I’ve come to learn that this phrase, “economy of salvation”, is essential to understanding indulgences. As a Protestant, salvation was seen as a “zero-sum” arrangement–that is, Jesus did all the work, and our part is only to believe in order to be saved. The Catholic view recognises that salvation is something we ourselves participate in. Jesus’ sacrifice on the Cross makes salvation possible by meriting an infinitude of grace for us, but our response of faith and of loving obedience is how we appropriate His grace. And in living this life of faithful obedience, we become holy. Yet, as we all know, we fall short of perfect holiness, and through sin we can injure, or in the case of mortal sin, destroy completely the life of grace in us. Through Confession, the grace of God is restored to us, but it is through the often – neglected role of penance that we, through the grace of God restored in the sacrament, make back those strides toward holiness that we had been taking before we stumbled into sin. And the beautiful thing about Catholicism, is that we’re not striving on our own with Jesus, but that our meritorious acts of penance are, in a sense, deposited into a heavenly bank account known traditionally as “the treasury of merit”. St. Paul makes this clear in Colossians 1:24, when he talks about his sufferings filling up what is lacking in Christ’s passion, on behalf of the Church.
The verse quoted at the beginning of this article illustrates the “treasury of merit”, and it’s one of those many verses to which I was blind in my zero-sum Protestant understanding of salvation. Had someone asked me what it meant to store up treasures in heaven, I would have said that it was through our good works, though they didn’t save us. But my understanding of how our obedience to Jesus made treasures in heaven was vague, at best. That there was an account, from which the chief stewards (those, that is, with the divinely given authority to “bind and loose”–Matt. 16:19 and 18:18) could draw from and apply to certain acts of faithful love in order to mitigate against the penances needed to sanctify us, was completely unknown to me..

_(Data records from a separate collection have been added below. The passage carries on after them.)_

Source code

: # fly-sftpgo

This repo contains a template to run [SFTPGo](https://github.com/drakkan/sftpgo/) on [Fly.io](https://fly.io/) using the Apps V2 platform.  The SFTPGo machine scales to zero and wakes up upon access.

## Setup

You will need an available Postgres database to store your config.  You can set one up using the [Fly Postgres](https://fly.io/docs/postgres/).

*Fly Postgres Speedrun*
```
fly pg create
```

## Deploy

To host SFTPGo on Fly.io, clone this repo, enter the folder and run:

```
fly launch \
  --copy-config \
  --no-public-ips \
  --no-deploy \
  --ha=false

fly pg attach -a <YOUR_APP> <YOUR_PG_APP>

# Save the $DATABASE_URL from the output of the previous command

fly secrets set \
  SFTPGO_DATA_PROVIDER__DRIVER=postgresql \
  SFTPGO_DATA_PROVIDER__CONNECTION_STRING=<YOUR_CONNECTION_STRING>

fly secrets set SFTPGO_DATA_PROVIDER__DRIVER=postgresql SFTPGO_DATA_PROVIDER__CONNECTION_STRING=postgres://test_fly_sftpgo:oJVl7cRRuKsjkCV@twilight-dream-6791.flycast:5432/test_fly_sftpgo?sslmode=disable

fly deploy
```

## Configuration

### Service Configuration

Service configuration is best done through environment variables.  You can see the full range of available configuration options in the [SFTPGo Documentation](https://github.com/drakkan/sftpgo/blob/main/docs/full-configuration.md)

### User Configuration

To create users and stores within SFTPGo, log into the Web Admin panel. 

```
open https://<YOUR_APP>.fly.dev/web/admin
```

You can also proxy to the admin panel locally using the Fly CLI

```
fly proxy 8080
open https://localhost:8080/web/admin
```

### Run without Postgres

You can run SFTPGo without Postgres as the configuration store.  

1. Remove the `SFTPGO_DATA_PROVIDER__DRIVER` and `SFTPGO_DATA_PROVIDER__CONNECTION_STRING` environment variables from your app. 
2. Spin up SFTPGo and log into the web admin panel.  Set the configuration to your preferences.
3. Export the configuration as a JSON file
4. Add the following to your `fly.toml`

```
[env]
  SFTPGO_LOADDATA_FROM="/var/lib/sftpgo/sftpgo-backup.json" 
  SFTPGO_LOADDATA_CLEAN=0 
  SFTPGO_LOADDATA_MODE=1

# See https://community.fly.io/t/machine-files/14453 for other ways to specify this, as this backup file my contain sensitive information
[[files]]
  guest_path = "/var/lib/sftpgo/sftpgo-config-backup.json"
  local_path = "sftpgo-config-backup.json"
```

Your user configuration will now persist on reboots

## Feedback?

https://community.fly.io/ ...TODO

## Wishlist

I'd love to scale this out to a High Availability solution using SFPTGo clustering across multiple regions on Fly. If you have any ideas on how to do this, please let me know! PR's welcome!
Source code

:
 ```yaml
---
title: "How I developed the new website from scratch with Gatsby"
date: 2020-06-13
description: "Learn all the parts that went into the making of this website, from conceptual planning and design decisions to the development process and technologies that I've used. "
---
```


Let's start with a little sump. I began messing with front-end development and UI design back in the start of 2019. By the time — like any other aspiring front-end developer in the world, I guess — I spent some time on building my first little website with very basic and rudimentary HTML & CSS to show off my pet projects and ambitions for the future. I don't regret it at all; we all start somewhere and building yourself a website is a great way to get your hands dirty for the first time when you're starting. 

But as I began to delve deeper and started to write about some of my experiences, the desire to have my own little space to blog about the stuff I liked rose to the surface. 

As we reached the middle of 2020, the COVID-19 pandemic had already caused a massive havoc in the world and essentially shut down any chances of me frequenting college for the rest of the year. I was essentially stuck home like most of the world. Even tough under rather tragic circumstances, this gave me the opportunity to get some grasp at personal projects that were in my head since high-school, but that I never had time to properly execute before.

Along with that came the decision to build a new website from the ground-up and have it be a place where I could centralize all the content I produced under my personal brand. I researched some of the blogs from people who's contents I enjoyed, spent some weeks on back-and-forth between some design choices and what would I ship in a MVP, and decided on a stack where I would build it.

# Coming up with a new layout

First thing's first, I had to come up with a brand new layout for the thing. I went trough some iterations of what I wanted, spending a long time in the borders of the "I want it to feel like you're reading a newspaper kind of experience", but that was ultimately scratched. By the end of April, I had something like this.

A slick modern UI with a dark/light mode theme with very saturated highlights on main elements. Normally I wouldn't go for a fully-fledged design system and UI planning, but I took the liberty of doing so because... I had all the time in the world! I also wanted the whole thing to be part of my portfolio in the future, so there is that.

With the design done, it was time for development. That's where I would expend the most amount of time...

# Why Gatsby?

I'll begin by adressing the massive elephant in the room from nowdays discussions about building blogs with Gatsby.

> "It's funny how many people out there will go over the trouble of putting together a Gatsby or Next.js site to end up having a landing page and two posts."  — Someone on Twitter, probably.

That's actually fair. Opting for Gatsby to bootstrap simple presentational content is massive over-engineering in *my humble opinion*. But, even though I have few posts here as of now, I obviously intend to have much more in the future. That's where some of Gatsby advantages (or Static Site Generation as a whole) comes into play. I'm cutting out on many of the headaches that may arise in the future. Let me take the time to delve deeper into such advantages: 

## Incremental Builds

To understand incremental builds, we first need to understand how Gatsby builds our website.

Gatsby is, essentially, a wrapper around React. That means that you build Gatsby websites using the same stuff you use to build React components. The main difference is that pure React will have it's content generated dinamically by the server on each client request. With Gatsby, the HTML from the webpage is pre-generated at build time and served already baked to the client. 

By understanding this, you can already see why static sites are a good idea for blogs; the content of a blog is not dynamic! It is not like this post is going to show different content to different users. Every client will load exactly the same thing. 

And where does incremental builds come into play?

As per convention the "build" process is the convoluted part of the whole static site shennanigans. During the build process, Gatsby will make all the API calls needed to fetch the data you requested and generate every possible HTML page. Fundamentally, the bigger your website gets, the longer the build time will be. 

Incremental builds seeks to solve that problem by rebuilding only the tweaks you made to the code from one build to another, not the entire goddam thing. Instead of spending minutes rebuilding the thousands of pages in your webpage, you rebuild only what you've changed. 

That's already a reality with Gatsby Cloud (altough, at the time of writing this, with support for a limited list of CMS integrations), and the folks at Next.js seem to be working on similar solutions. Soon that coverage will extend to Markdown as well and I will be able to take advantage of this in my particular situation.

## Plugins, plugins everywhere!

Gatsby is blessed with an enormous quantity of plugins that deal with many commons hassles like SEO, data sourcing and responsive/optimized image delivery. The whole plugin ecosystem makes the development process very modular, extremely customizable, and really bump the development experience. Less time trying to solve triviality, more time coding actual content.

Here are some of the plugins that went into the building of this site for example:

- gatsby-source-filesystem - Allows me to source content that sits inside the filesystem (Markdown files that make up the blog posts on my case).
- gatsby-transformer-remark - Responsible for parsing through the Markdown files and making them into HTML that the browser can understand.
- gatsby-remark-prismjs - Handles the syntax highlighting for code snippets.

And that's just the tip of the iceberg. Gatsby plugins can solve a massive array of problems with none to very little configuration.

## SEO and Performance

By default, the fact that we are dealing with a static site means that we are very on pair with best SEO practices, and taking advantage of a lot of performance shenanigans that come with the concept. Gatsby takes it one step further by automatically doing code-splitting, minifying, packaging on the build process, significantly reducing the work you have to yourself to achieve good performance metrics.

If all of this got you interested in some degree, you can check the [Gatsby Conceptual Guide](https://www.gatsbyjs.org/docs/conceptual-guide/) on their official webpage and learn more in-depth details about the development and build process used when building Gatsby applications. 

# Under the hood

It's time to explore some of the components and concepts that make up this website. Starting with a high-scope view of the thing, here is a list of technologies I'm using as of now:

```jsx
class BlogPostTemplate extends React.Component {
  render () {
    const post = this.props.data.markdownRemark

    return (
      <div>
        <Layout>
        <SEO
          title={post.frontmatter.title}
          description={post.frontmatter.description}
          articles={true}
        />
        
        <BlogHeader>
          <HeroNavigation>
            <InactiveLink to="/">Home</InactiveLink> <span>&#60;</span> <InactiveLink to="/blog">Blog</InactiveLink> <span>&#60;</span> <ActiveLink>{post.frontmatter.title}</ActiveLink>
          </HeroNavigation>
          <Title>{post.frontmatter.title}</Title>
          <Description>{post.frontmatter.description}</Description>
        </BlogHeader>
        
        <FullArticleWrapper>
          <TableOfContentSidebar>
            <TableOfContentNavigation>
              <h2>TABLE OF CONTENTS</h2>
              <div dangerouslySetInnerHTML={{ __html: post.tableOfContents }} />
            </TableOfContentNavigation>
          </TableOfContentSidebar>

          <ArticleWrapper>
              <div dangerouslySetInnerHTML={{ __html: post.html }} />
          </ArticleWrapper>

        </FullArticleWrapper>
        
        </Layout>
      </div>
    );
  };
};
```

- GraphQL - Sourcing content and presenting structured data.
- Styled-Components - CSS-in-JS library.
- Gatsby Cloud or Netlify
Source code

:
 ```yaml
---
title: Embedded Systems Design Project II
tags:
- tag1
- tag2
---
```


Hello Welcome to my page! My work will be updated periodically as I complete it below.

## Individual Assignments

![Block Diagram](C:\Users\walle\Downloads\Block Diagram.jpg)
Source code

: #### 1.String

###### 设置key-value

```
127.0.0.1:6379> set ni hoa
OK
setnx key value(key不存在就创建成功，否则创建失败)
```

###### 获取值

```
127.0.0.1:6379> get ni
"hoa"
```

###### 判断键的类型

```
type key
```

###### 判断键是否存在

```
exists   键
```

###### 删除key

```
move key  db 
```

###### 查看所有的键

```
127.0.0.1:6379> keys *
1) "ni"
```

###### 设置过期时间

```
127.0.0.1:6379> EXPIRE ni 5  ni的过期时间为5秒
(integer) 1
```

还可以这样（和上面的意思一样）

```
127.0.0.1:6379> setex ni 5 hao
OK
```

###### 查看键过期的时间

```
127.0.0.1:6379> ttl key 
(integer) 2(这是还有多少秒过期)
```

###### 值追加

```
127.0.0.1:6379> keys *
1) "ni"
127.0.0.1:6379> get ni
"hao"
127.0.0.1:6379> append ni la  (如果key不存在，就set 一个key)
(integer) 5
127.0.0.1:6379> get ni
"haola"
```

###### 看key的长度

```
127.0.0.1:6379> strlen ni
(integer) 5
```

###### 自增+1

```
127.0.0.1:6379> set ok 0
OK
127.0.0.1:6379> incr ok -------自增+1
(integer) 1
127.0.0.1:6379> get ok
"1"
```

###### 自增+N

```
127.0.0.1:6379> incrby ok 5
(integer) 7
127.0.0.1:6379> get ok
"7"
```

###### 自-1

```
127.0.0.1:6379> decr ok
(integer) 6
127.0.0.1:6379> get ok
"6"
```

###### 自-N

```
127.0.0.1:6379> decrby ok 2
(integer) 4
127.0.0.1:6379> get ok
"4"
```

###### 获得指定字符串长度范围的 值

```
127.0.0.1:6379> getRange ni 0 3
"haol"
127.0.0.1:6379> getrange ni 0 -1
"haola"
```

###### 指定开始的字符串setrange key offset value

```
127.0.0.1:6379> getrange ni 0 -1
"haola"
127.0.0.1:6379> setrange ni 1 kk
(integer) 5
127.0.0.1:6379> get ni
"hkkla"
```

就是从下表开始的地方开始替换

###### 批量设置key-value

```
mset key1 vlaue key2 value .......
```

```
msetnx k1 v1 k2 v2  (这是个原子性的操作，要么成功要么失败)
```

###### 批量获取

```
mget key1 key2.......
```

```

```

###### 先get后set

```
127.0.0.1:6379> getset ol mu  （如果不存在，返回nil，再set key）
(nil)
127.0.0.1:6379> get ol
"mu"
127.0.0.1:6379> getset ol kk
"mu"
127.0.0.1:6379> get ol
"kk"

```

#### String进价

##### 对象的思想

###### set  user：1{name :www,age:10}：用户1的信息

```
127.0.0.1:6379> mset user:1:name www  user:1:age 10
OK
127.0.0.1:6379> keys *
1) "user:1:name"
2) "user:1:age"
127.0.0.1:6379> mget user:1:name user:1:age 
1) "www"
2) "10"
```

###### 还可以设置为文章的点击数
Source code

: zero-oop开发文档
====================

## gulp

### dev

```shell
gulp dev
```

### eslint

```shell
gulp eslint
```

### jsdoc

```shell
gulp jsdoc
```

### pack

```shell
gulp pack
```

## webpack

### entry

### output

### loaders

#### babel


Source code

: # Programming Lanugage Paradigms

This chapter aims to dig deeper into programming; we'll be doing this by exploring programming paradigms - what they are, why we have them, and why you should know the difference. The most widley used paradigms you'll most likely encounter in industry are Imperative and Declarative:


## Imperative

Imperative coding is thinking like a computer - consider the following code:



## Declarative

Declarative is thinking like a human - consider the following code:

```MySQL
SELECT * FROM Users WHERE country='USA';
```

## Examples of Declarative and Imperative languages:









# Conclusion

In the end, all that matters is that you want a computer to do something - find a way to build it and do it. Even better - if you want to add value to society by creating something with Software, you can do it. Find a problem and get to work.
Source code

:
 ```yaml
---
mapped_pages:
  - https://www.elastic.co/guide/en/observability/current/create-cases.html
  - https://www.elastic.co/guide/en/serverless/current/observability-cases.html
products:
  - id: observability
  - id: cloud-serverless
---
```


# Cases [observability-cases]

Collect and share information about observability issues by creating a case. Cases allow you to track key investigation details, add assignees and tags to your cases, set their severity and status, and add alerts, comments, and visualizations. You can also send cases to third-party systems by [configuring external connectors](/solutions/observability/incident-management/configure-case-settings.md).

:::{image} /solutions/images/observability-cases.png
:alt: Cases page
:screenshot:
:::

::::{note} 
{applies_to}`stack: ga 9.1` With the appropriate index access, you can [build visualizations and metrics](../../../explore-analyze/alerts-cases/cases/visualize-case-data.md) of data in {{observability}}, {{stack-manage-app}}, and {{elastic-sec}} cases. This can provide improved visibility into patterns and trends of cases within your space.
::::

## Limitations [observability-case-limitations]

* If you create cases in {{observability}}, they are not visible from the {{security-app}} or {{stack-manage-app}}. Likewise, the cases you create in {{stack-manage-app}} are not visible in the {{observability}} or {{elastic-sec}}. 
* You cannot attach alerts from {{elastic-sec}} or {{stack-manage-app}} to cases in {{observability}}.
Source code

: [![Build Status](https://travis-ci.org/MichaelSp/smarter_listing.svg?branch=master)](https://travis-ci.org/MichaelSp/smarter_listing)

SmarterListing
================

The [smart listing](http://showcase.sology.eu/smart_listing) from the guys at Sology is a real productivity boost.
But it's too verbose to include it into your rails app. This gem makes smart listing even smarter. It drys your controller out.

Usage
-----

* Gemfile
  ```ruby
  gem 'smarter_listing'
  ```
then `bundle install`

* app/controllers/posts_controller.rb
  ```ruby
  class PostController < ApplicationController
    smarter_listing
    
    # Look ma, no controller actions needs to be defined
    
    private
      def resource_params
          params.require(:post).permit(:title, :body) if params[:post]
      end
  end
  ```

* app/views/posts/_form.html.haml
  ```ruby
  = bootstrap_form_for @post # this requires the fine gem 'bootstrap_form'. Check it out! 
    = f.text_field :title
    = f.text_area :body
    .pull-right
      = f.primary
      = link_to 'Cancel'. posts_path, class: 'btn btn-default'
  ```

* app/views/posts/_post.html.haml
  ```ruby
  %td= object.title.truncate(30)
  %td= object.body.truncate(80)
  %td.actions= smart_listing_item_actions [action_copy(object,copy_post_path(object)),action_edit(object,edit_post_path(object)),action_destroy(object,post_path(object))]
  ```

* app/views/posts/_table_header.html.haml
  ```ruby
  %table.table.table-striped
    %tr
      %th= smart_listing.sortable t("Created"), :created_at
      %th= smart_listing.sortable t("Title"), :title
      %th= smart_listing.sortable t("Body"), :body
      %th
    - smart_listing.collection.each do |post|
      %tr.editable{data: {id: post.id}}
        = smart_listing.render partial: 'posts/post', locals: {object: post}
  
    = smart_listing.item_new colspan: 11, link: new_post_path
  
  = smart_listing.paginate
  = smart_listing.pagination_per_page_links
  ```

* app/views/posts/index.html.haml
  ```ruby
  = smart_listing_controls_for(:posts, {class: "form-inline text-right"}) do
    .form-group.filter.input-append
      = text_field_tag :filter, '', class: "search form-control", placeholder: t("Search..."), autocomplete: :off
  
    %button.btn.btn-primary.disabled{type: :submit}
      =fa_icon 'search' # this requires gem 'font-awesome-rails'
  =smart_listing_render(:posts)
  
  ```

Perhaps even more importantly, those who died in God’s grace, but not perfectly sanctified, who are suffering in Purgatory with no ability of themselves to make any meritorious acts to alleviate their need for the purifying fires, can benefit from our indulgenced acts applied to them, either partially or completely mitigating their stay in Purgatory!
Strict justice demands that our sinful rebellion against God merits complete separation from Him and the eternal death of Hell. In His infinite mercy, He gave us salvation through His Son, so that through His grace, we may be made alive in grace and through that grace, may merit an increase in holiness. Going even further still in His unfathomable mercy, Christ gave us a Church which bestows His grace liberally through the Sacraments, continually enlivening that life of grace within us, and resurrecting it when through sin, we have killed it. His grace makes us able to make satisfaction for our guilt through penance, and as though that were still too little, He enables us, through the binding and loosing authority of His Church, to perform extra acts of love and devotion in order to reduce the amount of penance required for our sanctification–and even the sanctification of those who can no longer merit anything for themselves in Purgatory!
How rich indeed is the Mercy of God! How blessed we are to celebrate it throughout this coming year!